- The Waveline Magnet, developed by UK-based startup Sea Wave Energy Ltd. (SWEL), is a spine-like device that floats on top of the sea perpendicular to the shore to capture the kinetic energy of waves.
- The magnet can produce significant power levels at a competitively low cost.
- It floats on water, harnessing the power of waves to produce electricity.
- Field testing revealed that the magnet is on par with fossil fuels in raw mechanical power output at full capacity.
- The next step for SWEL is to commercialize its technology and begin mass production.
Ten years in the making, the innovative Wave Energy Converter (WEC) — developed by the UK and Cyprus-based R&D company Sea Wave Energy Limited (SWEL), is poised to shake up the energy industry.
So far, the technology has performed successfully in both wave tanks and sea testing environments.
Even in its current state of development, the “Waveline Magnet” can produce significant power levels at a low cost, competing with non-renewable energy sources in affordability. Under the right conditions and forces, SWEL estimates a single WEC can generate 100 MW of power.
The bigger the wave power, the more energy it can harness.
How does it work?
The Waveline Magnet floats on the water, channelling the power of waves to produce electricity. Comprised of several lightweight floating platforms, the Waveline Magnet seamlessly follows the movement of waves. The platforms are linked via a spine-like central power system to create a flexible device able to contend with robust currents at sea.
What will manufacturing look like?
The Waveline Magnet will not require specialized production lines or huge new infrastructure to accommodate its manufacturing requirements. It can be built from recyclable materials, like reinforced plastics making the system lightweight and easy to transport. Mass-production turnaround times are expected to be short, weeks rather than months.
How will it stack up to the competition?
Field testing of the Waveline Magnet revealed that the system is on par with fossil fuels in terms of raw mechanical power output at full capacity. The system can regulate the amount of energy extracted from waves in a controlled manner.
Impressively, although the Waveline Magnet is only a few centimetres thick, it’s strong enough to support users safely riding on it, making it easy to repair and maintain.
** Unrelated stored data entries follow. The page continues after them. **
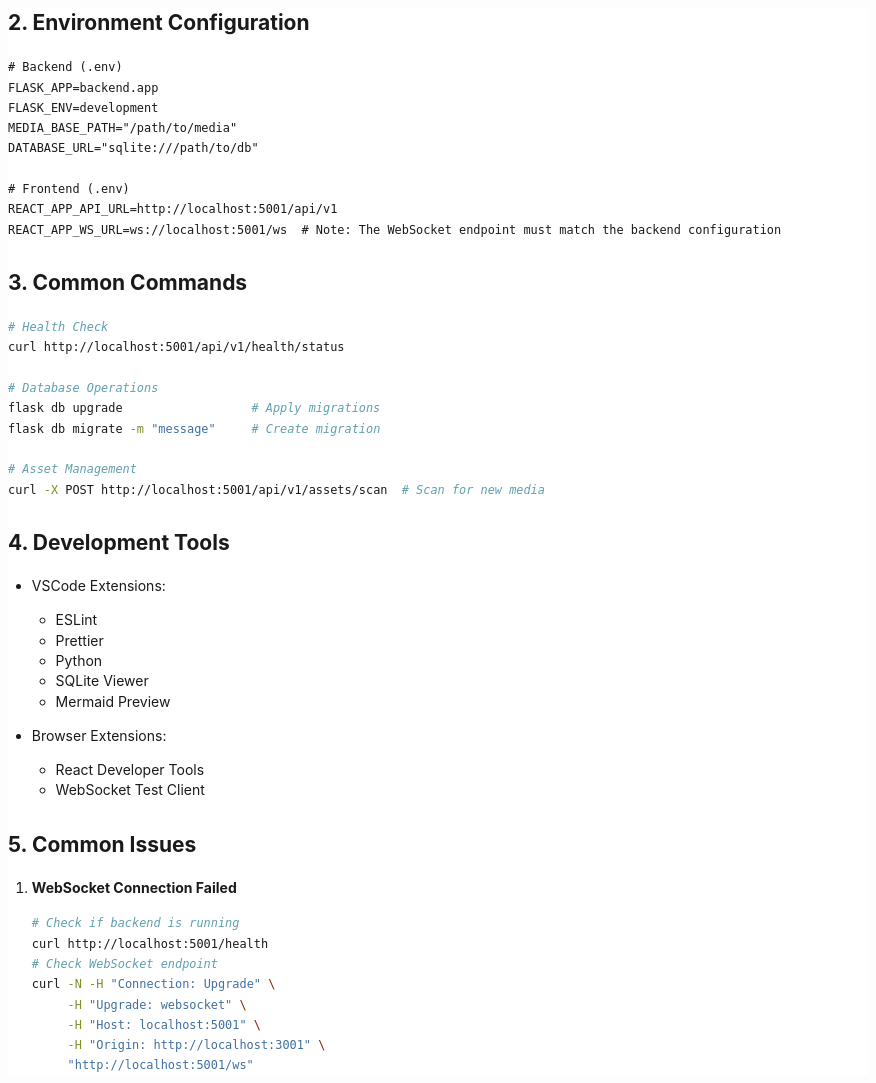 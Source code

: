 ## 2. Environment Configuration



```env
# Backend (.env)
FLASK_APP=backend.app
FLASK_ENV=development
MEDIA_BASE_PATH="/path/to/media"
DATABASE_URL="sqlite:///path/to/db"

# Frontend (.env)
REACT_APP_API_URL=http://localhost:5001/api/v1
REACT_APP_WS_URL=ws://localhost:5001/ws  # Note: The WebSocket endpoint must match the backend configuration
```

## 3. Common Commands



```bash
# Health Check
curl http://localhost:5001/api/v1/health/status

# Database Operations
flask db upgrade                  # Apply migrations
flask db migrate -m "message"     # Create migration

# Asset Management
curl -X POST http://localhost:5001/api/v1/assets/scan  # Scan for new media
```

## 4. Development Tools



- VSCode Extensions:
  - ESLint
  - Prettier
  - Python
  - SQLite Viewer
  - Mermaid Preview

- Browser Extensions:
  - React Developer Tools
  - WebSocket Test Client

## 5. Common Issues



1. **WebSocket Connection Failed**
   ```bash
   # Check if backend is running
   curl http://localhost:5001/health
   # Check WebSocket endpoint
   curl -N -H "Connection: Upgrade" \
        -H "Upgrade: websocket" \
        -H "Host: localhost:5001" \
        -H "Origin: http://localhost:3001" \
        "http://localhost:5001/ws"
   ```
Its manufacturing and transportation costs are low, thanks to its lightweight and simple design. The device’s unique interaction with the moving forces of the sea makes it more robust. It’s designed to embrace the surface of the sea. Instead of coming into conflict with the wave, it moves along with the wave, which keeps maintenance and repair costs to a minimum.
A climate-friendly alternative to traditional technologies, the Waveline Magnet is a cost-effective and relatively low-maintenance solution.
SWEL released a concept design simulating the mechanism of its latest Waveline Magnet model early this year and created a lot of buzz for a simple design with the potential to make waves. The next step for SWEL is to commercialize its technology and begin mass production.
In the meantime, additional trials on the pilot model will take place to protect the system’s loads and behaviour more accurately under different conditions.